The problem — Filter the entries below down to the lines that hold "excessive".

[Plain-text document sources]
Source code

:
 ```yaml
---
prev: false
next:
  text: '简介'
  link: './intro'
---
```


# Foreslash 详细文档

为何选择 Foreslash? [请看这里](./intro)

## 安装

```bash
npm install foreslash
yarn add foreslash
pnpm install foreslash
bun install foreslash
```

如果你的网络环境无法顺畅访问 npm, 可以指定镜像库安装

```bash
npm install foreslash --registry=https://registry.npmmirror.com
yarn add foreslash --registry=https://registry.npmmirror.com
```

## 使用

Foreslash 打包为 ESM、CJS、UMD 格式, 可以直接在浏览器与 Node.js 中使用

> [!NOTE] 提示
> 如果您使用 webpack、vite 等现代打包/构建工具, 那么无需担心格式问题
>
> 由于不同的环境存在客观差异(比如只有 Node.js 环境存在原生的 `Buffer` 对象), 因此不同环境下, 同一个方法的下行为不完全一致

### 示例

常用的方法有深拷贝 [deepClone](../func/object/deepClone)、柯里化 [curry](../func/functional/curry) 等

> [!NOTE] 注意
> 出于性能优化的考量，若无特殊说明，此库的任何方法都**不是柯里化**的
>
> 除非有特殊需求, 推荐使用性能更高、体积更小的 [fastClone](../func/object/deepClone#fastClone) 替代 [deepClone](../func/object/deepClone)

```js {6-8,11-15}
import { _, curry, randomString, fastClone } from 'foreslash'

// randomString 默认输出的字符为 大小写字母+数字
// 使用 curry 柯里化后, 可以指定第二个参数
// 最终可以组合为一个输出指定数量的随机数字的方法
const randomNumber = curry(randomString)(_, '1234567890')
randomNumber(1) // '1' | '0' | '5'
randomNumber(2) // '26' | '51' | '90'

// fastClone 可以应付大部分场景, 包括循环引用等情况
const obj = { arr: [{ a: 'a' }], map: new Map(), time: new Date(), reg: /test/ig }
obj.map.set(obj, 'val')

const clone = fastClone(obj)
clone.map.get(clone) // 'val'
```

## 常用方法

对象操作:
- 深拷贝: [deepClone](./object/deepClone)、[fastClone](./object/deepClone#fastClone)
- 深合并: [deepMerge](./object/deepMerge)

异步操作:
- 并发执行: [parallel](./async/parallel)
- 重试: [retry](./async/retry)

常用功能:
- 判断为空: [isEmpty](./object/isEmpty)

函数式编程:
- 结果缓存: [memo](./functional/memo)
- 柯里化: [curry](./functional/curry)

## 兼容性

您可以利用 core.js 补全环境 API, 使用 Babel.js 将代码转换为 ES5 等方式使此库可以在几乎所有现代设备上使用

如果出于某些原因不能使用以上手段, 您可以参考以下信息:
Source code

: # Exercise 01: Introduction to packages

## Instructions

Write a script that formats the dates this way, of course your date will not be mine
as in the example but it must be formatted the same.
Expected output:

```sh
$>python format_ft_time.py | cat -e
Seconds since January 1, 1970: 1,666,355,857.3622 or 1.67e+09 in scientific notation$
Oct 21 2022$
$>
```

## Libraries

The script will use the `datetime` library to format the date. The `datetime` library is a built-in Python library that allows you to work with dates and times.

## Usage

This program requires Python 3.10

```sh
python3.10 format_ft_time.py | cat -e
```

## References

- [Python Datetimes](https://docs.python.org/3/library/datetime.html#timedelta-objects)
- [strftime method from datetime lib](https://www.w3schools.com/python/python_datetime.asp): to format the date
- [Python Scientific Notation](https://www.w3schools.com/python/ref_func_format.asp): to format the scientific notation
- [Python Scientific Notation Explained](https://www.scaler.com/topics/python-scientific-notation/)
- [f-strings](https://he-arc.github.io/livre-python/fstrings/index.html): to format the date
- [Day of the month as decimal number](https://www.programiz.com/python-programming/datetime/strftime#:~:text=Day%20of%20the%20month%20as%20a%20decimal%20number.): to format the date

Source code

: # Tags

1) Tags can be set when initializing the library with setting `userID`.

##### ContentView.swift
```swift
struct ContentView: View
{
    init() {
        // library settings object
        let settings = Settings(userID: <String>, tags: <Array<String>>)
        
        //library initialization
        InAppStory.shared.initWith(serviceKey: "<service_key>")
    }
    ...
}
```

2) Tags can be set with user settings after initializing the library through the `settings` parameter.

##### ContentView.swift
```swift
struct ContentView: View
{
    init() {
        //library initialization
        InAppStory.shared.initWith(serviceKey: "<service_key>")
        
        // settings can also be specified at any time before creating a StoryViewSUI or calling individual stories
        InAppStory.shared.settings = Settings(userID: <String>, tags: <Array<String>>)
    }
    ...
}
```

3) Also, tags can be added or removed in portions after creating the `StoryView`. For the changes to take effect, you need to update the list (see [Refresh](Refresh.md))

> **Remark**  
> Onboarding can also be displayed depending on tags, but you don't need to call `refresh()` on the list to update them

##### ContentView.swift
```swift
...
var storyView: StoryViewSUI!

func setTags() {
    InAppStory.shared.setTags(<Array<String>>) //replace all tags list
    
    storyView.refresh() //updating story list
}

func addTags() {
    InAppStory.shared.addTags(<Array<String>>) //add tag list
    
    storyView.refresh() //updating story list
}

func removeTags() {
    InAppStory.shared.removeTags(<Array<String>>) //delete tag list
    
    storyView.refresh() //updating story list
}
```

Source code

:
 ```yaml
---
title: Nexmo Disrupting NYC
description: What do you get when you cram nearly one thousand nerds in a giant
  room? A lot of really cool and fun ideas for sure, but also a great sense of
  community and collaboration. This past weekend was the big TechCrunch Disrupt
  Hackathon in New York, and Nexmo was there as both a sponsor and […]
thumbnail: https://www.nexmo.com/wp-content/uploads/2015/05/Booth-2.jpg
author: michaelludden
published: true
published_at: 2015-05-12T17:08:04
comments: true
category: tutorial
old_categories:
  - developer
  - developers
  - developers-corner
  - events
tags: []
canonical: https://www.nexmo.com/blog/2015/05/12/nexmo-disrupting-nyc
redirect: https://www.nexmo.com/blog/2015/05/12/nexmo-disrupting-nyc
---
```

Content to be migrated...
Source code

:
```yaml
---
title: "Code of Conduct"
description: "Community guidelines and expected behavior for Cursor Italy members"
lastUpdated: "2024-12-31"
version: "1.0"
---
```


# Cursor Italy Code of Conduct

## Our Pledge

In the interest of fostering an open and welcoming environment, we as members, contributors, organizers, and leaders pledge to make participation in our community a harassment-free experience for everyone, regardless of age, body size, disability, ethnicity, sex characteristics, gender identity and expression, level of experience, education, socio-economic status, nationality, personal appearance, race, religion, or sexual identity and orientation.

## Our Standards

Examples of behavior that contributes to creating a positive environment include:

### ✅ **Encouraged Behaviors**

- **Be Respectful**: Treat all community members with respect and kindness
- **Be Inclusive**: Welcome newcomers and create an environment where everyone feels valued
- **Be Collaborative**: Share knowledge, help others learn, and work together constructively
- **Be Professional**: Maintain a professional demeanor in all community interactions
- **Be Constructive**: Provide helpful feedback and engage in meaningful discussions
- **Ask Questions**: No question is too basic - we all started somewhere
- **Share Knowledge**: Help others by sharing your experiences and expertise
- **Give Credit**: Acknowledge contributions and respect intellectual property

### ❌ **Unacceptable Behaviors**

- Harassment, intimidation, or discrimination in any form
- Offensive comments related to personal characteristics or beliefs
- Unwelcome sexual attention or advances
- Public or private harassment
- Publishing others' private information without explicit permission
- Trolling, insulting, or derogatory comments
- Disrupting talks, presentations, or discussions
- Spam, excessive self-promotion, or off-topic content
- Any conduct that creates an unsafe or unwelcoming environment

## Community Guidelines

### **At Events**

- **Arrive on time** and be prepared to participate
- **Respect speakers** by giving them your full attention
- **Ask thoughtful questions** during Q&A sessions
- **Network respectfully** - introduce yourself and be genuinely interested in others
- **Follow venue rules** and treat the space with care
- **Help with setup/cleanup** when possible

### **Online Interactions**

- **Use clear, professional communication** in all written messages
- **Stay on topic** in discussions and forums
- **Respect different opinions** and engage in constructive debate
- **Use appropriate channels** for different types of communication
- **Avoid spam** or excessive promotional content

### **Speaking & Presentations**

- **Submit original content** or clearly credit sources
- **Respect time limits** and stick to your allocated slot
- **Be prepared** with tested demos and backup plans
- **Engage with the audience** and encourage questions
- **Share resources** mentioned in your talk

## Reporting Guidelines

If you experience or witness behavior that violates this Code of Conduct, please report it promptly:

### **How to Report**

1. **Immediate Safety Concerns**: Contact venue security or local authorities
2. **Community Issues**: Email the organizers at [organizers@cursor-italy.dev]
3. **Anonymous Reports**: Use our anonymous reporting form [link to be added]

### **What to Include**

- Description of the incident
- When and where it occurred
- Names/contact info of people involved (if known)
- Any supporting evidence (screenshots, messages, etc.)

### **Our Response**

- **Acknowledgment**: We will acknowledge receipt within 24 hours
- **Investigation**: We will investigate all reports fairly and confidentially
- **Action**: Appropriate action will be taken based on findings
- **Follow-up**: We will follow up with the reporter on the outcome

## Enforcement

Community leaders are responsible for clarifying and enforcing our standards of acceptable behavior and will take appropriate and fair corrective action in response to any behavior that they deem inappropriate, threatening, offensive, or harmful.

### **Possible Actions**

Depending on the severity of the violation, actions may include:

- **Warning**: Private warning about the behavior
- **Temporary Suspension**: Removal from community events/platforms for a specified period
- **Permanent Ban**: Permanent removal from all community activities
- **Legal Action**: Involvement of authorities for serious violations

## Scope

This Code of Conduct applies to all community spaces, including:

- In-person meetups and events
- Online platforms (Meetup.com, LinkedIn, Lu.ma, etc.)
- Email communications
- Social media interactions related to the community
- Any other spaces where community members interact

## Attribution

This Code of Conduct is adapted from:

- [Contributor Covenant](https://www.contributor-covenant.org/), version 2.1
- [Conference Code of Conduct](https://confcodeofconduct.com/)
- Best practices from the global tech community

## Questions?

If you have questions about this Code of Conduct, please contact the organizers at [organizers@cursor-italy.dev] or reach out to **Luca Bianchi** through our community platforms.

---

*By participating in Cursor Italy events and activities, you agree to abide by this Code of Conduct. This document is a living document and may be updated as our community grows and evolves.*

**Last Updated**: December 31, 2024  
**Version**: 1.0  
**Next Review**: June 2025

Your solution —
- Spam, excessive self-promotion, or off-topic content
- **Avoid spam** or excessive promotional content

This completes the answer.